#### [WORK REQUEST]
Please retype the line that contains "an jene Gegenstände" and all lines that follow it to the end of the entries below, exactly as they stand, with nothing added.

#### [EXERCISE MATERIAL]
____
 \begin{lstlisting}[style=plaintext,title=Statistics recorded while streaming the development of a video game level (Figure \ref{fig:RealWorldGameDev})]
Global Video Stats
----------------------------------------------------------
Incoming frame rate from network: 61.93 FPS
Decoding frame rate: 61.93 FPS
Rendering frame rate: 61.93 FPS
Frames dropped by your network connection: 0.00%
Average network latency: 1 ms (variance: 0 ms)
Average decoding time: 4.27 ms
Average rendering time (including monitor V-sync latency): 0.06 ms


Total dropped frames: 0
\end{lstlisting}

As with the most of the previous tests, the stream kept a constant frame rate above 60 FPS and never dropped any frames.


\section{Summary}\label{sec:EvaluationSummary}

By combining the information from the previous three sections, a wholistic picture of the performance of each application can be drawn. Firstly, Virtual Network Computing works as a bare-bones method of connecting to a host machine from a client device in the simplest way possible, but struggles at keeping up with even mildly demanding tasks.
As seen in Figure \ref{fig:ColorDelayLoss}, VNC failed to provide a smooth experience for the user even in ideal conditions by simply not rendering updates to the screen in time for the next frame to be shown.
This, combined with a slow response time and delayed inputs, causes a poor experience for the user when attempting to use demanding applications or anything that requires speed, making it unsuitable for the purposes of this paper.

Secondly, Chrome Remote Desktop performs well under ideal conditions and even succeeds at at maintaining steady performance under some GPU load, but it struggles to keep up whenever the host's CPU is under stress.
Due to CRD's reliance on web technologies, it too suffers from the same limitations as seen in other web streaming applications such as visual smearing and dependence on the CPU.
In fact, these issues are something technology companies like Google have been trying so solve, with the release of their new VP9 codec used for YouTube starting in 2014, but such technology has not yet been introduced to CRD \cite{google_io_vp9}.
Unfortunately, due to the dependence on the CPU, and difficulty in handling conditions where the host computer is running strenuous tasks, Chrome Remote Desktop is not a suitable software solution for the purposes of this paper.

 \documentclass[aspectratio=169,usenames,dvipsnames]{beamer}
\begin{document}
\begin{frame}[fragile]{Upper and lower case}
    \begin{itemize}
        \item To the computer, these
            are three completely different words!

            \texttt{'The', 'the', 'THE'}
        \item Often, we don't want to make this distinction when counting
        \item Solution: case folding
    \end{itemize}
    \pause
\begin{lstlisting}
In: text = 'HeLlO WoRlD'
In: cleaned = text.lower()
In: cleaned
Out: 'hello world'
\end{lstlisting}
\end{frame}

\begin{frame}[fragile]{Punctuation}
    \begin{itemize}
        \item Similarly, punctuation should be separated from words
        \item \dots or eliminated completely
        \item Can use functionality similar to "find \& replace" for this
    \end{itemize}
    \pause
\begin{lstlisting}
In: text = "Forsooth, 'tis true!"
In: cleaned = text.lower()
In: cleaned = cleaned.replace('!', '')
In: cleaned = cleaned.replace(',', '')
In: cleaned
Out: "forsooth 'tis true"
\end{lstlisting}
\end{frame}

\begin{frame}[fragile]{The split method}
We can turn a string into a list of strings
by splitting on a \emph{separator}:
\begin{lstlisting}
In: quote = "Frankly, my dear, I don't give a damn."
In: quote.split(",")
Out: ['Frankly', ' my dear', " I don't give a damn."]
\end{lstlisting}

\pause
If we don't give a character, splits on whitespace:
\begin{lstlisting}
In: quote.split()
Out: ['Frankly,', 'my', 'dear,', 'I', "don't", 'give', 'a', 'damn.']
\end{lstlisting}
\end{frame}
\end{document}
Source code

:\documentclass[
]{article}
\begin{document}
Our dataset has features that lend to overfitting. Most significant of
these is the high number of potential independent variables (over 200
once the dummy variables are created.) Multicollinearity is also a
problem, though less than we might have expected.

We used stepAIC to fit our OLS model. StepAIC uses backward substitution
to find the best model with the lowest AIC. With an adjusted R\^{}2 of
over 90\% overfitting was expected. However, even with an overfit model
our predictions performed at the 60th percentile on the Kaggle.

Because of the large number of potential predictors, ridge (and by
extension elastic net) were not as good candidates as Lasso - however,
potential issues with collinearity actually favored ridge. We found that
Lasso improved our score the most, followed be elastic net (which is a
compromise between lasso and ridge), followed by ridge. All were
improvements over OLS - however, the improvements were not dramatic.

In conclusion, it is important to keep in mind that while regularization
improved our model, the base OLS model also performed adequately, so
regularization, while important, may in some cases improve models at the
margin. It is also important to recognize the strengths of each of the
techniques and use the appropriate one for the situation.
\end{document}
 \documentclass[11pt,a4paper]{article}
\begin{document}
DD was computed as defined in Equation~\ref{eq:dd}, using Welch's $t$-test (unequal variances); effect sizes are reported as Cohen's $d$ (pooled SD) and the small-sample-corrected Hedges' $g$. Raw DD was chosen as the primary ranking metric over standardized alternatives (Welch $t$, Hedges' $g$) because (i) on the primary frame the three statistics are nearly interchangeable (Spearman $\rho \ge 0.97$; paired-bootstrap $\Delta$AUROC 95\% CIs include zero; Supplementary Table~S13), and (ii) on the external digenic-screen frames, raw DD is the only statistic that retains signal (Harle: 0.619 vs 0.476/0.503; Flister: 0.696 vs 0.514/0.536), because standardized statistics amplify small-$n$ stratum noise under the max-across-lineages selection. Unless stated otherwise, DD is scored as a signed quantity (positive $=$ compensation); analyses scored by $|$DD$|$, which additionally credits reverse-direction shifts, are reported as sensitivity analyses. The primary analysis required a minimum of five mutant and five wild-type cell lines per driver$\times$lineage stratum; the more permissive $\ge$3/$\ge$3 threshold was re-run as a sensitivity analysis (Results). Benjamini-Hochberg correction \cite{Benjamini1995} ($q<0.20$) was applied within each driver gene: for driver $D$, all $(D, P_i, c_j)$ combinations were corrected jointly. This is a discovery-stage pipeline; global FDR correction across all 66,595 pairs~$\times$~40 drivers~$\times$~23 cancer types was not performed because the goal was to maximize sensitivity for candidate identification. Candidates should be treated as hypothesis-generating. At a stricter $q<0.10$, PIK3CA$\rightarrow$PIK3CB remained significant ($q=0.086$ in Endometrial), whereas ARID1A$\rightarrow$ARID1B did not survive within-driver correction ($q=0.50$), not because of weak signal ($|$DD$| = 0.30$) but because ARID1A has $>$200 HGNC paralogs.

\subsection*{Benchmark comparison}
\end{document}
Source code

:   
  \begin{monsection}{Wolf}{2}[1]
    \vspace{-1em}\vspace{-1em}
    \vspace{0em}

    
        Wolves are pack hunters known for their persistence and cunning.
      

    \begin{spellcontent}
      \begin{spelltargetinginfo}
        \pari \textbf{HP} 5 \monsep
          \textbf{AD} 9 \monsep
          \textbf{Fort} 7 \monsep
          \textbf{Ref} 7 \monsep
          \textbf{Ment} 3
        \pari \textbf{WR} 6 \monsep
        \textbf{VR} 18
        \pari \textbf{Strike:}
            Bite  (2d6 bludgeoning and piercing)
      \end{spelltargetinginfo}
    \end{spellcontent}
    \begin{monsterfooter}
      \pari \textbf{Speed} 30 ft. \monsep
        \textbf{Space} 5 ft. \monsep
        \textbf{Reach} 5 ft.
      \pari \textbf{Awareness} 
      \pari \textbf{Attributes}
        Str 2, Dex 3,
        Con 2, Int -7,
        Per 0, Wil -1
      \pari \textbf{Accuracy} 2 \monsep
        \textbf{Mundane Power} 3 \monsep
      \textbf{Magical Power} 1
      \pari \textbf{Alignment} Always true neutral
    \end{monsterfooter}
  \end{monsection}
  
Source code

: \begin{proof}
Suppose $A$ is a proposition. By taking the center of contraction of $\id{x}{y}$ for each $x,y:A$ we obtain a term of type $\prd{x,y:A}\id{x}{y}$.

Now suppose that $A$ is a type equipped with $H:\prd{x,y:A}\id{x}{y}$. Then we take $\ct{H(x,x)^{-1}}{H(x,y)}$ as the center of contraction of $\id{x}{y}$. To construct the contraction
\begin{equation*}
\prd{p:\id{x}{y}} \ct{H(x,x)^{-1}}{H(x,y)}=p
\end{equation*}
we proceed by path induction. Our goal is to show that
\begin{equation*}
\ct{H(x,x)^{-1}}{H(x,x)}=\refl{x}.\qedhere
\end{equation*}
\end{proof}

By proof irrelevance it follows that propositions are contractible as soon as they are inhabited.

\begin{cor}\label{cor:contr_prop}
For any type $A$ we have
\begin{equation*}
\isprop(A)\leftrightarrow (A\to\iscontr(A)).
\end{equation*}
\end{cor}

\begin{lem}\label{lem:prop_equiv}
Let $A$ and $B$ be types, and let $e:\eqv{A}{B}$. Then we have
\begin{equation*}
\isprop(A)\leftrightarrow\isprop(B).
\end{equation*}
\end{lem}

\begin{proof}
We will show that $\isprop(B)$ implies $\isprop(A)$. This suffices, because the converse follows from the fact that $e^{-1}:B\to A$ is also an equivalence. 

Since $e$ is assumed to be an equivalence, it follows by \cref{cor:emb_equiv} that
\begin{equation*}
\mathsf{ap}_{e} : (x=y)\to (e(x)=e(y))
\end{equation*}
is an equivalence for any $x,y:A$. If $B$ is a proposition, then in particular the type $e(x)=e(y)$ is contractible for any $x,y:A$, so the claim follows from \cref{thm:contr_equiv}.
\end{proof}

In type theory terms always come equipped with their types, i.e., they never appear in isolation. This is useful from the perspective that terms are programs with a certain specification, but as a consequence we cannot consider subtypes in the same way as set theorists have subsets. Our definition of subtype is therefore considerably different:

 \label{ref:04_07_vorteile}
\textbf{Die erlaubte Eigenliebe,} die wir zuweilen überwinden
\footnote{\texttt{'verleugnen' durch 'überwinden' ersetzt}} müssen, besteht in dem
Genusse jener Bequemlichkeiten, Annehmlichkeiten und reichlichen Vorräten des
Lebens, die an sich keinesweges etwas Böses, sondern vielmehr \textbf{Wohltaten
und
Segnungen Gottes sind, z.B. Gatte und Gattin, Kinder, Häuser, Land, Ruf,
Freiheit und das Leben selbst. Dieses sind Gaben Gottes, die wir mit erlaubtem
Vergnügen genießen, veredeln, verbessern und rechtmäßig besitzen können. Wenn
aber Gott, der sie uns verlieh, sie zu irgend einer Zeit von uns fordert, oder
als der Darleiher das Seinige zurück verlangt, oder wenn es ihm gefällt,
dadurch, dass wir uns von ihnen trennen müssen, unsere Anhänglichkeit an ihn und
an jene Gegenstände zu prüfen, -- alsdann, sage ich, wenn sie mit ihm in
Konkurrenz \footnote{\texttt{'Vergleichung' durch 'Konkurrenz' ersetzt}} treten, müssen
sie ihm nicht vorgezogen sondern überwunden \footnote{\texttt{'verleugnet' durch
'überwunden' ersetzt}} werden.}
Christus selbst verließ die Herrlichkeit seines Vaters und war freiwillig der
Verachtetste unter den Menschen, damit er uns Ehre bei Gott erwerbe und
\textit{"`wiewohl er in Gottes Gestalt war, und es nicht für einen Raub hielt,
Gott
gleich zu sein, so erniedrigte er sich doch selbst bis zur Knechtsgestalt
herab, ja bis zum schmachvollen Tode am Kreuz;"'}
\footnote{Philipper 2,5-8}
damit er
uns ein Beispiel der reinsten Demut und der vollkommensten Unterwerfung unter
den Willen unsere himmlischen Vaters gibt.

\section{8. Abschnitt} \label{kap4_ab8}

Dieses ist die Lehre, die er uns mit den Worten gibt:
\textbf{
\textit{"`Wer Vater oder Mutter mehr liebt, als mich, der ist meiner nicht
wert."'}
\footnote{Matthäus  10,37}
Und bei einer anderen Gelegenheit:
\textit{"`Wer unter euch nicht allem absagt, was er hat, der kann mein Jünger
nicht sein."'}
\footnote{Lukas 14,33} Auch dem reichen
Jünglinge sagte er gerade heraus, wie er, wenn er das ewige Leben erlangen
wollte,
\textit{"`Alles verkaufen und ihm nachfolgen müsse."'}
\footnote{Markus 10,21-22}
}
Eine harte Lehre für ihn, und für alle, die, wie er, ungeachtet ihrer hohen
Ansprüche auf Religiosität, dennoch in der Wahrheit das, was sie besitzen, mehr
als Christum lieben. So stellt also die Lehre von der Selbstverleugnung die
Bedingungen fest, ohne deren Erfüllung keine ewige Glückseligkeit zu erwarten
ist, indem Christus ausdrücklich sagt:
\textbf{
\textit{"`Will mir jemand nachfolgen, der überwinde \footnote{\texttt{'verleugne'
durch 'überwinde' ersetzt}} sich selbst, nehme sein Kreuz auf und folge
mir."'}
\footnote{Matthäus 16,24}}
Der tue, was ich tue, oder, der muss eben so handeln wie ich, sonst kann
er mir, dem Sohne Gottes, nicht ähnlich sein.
____
#### [TASK SOLUTION]
an jene Gegenstände zu prüfen, -- alsdann, sage ich, wenn sie mit ihm in
Konkurrenz \footnote{\texttt{'Vergleichung' durch 'Konkurrenz' ersetzt}} treten, müssen
sie ihm nicht vorgezogen sondern überwunden \footnote{\texttt{'verleugnet' durch
'überwunden' ersetzt}} werden.}
Christus selbst verließ die Herrlichkeit seines Vaters und war freiwillig der
Verachtetste unter den Menschen, damit er uns Ehre bei Gott erwerbe und
\textit{"`wiewohl er in Gottes Gestalt war, und es nicht für einen Raub hielt,
Gott
gleich zu sein, so erniedrigte er sich doch selbst bis zur Knechtsgestalt
herab, ja bis zum schmachvollen Tode am Kreuz;"'}
\footnote{Philipper 2,5-8}
damit er
uns ein Beispiel der reinsten Demut und der vollkommensten Unterwerfung unter
den Willen unsere himmlischen Vaters gibt.

\section{8. Abschnitt} \label{kap4_ab8}

Dieses ist die Lehre, die er uns mit den Worten gibt:
\textbf{
\textit{"`Wer Vater oder Mutter mehr liebt, als mich, der ist meiner nicht
wert."'}
\footnote{Matthäus  10,37}
Und bei einer anderen Gelegenheit:
\textit{"`Wer unter euch nicht allem absagt, was er hat, der kann mein Jünger
nicht sein."'}
\footnote{Lukas 14,33} Auch dem reichen
Jünglinge sagte er gerade heraus, wie er, wenn er das ewige Leben erlangen
wollte,
\textit{"`Alles verkaufen und ihm nachfolgen müsse."'}
\footnote{Markus 10,21-22}
}
Eine harte Lehre für ihn, und für alle, die, wie er, ungeachtet ihrer hohen
Ansprüche auf Religiosität, dennoch in der Wahrheit das, was sie besitzen, mehr
als Christum lieben. So stellt also die Lehre von der Selbstverleugnung die
Bedingungen fest, ohne deren Erfüllung keine ewige Glückseligkeit zu erwarten
ist, indem Christus ausdrücklich sagt:
\textbf{
\textit{"`Will mir jemand nachfolgen, der überwinde \footnote{\texttt{'verleugne'
durch 'überwinde' ersetzt}} sich selbst, nehme sein Kreuz auf und folge
mir."'}
\footnote{Matthäus 16,24}}
Der tue, was ich tue, oder, der muss eben so handeln wie ich, sonst kann
er mir, dem Sohne Gottes, nicht ähnlich sein.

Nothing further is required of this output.